(Records for the exercise Opens)

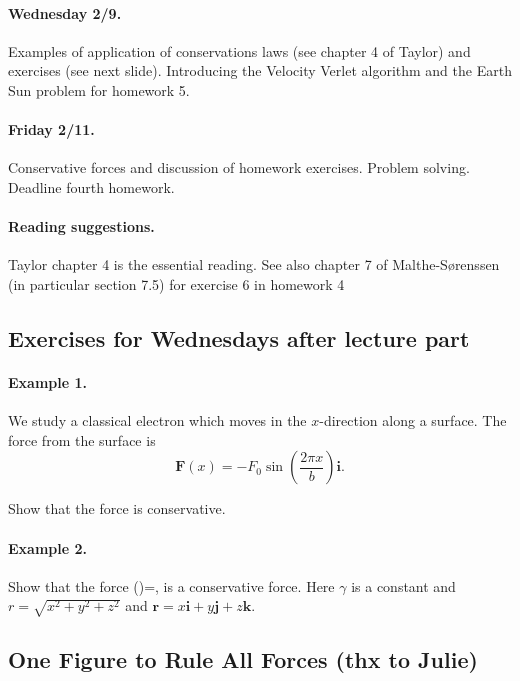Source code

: \documentclass[%
oneside,                 %
final,                   %
10pt]{article}
\begin{document}
\paragraph{Wednesday 2/9.}
Examples of application of conservations laws (see chapter 4 of Taylor) and exercises (see next slide).
Introducing the Velocity Verlet algorithm and the Earth Sun problem for homework 5.

\paragraph{Friday 2/11.}
Conservative forces and discussion of homework exercises. Problem solving. Deadline fourth homework.


\paragraph{Reading suggestions.}
Taylor chapter 4 is the essential reading.
See also chapter 7 of Malthe-Sørenssen (in particular section 7.5) for exercise 6 in homework 4



\subsection*{Exercises for Wednesdays after lecture part}


\paragraph{Example 1.}
We study a classical electron which moves in the $x$-direction along a surface. The force from the surface is
\[
\bm{F}(x)=-F_0\sin{(\frac{2\pi x}{b})}\bm{i}.
\]

Show that the force is conservative.




\paragraph{Example 2.}
Show that the force
()=\gamma {},
is a conservative force. Here $\gamma$ is a constant and $r=\sqrt{x^2+y^2+z^2}$ and $\bm{r}=x\bm{i}+y\bm{j}+z\bm{k}$.



\subsection*{One Figure to Rule All Forces (thx to Julie)}
\end{document}
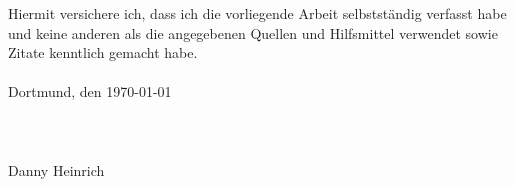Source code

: \cleardoublepage
\normalsize
Hiermit versichere ich, dass ich die vorliegende Arbeit selbstständig verfasst habe und keine anderen als die angegebenen Quellen und Hilfsmittel verwendet sowie Zitate kenntlich gemacht habe.\\\\
Dortmund, den \today \\\\\\\\
Danny Heinrich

(Records for the exercise Closes)

Begin with the first line of the records and repeat every line up to the one with "Examples of application", counting that line too. Pictures are not part of the copy.

Source code

: \documentclass[%
oneside,                 %
final,                   %
10pt]{article}
\begin{document}
\paragraph{Wednesday 2/9.}
Examples of application of conservations laws (see chapter 4 of Taylor) and exercises (see next slide).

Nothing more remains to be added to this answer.